In this project, we delved into the dynamic intersection of finance and sentiment analysis, with a specific focus on Apple stock. Employing the SentimentIntensityAnalyzer function from the vaderSentiment library in Python, our exploration revolved around gauging the emotional tone surrounding Apple’s stock through the analysis of textual data. The initial phase involved data acquisition, leveraging the yfinance library to retrieve comprehensive stock data via API calls.

Following this, sentiment analysis was conducted using the robust vaderSentiment tool, providing a nuanced understanding of sentiment intensity in the context of textual information. The obtained sentiment scores were then juxtaposed against Apple’s stock prices, resulting in a visual representation that illuminated the intricate relationship between sentiment dynamics and market trends.
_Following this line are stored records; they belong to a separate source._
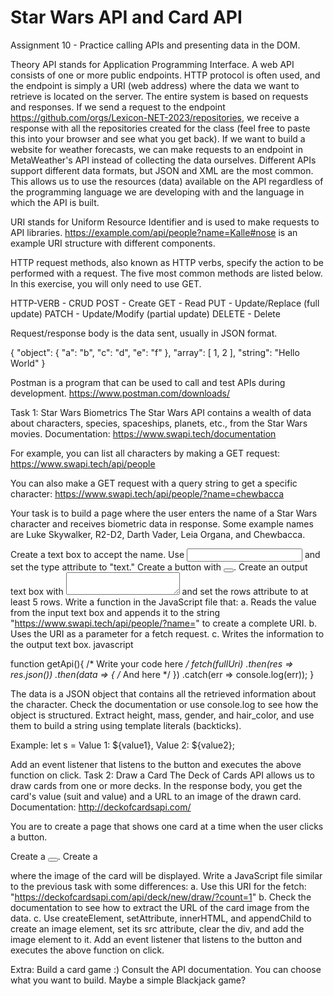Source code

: # Star Wars API and Card API

Assignment 10 - Practice calling APIs and presenting data in the DOM.

Theory
API stands for Application Programming Interface. A web API consists of one or more public endpoints. HTTP protocol is often used, and the endpoint is simply a URI (web address) where the data we want to retrieve is located on the server. The entire system is based on requests and responses. If we send a request to the endpoint https://github.com/orgs/Lexicon-NET-2023/repositories, we receive a response with all the repositories created for the class (feel free to paste this into your browser and see what you get back). If we want to build a website for weather forecasts, we can make requests to an endpoint in MetaWeather's API instead of collecting the data ourselves. Different APIs support different data formats, but JSON and XML are the most common. This allows us to use the resources (data) available on the API regardless of the programming language we are developing with and the language in which the API is built.

URI stands for Uniform Resource Identifier and is used to make requests to API libraries. https://example.com/api/people?name=Kalle#nose is an example URI structure with different components.

HTTP request methods, also known as HTTP verbs, specify the action to be performed with a request. The five most common methods are listed below. In this exercise, you will only need to use GET.

HTTP-VERB - CRUD
POST - Create
GET - Read
PUT - Update/Replace (full update)
PATCH - Update/Modify (partial update)
DELETE - Delete

Request/response body is the data sent, usually in JSON format.

{
"object": {
"a": "b",
"c": "d",
"e": "f"
},
"array": [
1,
2
],
"string": "Hello World"
}

Postman is a program that can be used to call and test APIs during development. https://www.postman.com/downloads/

Task 1: Star Wars Biometrics
The Star Wars API contains a wealth of data about characters, species, spaceships, planets, etc., from the Star Wars movies. Documentation: https://www.swapi.tech/documentation

For example, you can list all characters by making a GET request: https://www.swapi.tech/api/people

You can also make a GET request with a query string to get a specific character: https://www.swapi.tech/api/people/?name=chewbacca

Your task is to build a page where the user enters the name of a Star Wars character and receives biometric data in response. Some example names are Luke Skywalker, R2-D2, Darth Vader, Leia Organa, and Chewbacca.

Create a text box to accept the name. Use <input></input> and set the type attribute to "text."
Create a button with <button></button>.
Create an output text box with <textarea></textarea> and set the rows attribute to at least 5 rows.
Write a function in the JavaScript file that:
a. Reads the value from the input text box and appends it to the string "https://www.swapi.tech/api/people/?name=" to create a complete URI.
b. Uses the URI as a parameter for a fetch request.
c. Writes the information to the output text box.
javascript

function getApi(){
  /* Write your code here */
  fetch(fullUri)
    .then(res => res.json())
    .then(data => {
      /* And here */
    })
    .catch(err => console.log(err));
}

The data is a JSON object that contains all the retrieved information about the character. Check the documentation or use console.log to see how the object is structured. Extract height, mass, gender, and hair_color, and use them to build a string using template literals (backticks).

Example: let s = Value 1: ${value1}, Value 2: ${value2};

Add an event listener that listens to the button and executes the above function on click.
Task 2: Draw a Card
The Deck of Cards API allows us to draw cards from one or more decks. In the response body, you get the card's value (suit and value) and a URL to an image of the drawn card. Documentation: http://deckofcardsapi.com/

You are to create a page that shows one card at a time when the user clicks a button.

Create a <button></button>.
Create a <div></div> where the image of the card will be displayed.
Write a JavaScript file similar to the previous task with some differences:
a. Use this URI for the fetch: "https://deckofcardsapi.com/api/deck/new/draw/?count=1"
b. Check the documentation to see how to extract the URL of the card image from the data.
c. Use createElement, setAttribute, innerHTML, and appendChild to create an image element, set its src attribute, clear the div, and add the image element to it.
Add an event listener that listens to the button and executes the above function on click.

Extra:
Build a card game :) 
Consult the API documentation. 
You can choose what you want to build. Maybe a simple Blackjack game?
The comparison plot unearthed compelling insights into the potential correlation between sentiment shifts and stock price movements. Peaks and troughs in sentiment scores aligned with notable fluctuations in the stock chart, suggesting a discernible influence of public sentiment on market dynamics. However, it is crucial to recognize the multifaceted nature of stock markets and the complex interplay of various factors impacting stock prices. While sentiment analysis offers valuable insights, it should be considered as one element within the broader landscape of financial analysis.

In conclusion, this project exemplifies the integration of sentiment analysis techniques with financial data to derive meaningful insights into the emotional undercurrents surrounding Apple stock. As we navigate the complexities of stock markets, this approach introduces a nuanced layer to our comprehension, laying the groundwork for continued exploration and refinement of strategies in financial decision-making.